▶ _Exercise details_
Keep only the lines that hold the string "pyenv", filtering out the rest of the entries below.

▶ _Records for this exercise_
- - - - -

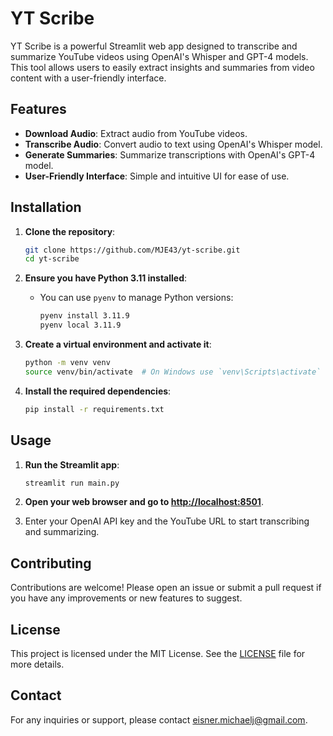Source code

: # YT Scribe

YT Scribe is a powerful Streamlit web app designed to transcribe and summarize YouTube videos using OpenAI's Whisper and GPT-4 models. This tool allows users to easily extract insights and summaries from video content with a user-friendly interface.

## Features

- **Download Audio**: Extract audio from YouTube videos.
- **Transcribe Audio**: Convert audio to text using OpenAI's Whisper model.
- **Generate Summaries**: Summarize transcriptions with OpenAI's GPT-4 model.
- **User-Friendly Interface**: Simple and intuitive UI for ease of use.

## Installation

1. **Clone the repository**:
   ```bash
   git clone https://github.com/MJE43/yt-scribe.git
   cd yt-scribe
   ```

2. **Ensure you have Python 3.11 installed**:
   - You can use `pyenv` to manage Python versions:
     ```bash
     pyenv install 3.11.9
     pyenv local 3.11.9
     ```

3. **Create a virtual environment and activate it**:
   ```bash
   python -m venv venv
   source venv/bin/activate  # On Windows use `venv\Scripts\activate`
   ```

4. **Install the required dependencies**:
   ```bash
   pip install -r requirements.txt
   ```

## Usage

1. **Run the Streamlit app**:
   ```bash
   streamlit run main.py
   ```

2. **Open your web browser and go to [http://localhost:8501](http://localhost:8501)**.
3. Enter your OpenAI API key and the YouTube URL to start transcribing and summarizing.

## Contributing

Contributions are welcome! Please open an issue or submit a pull request if you have any improvements or new features to suggest.

## License

This project is licensed under the MIT License. See the [LICENSE](LICENSE) file for more details.

## Contact

For any inquiries or support, please contact [eisner.michaelj@gmail.com](mailto:eisner.michaelj@gmail.com).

- - - - -

▶ _Task answer_
   - You can use `pyenv` to manage Python versions:
     pyenv install 3.11.9
     pyenv local 3.11.9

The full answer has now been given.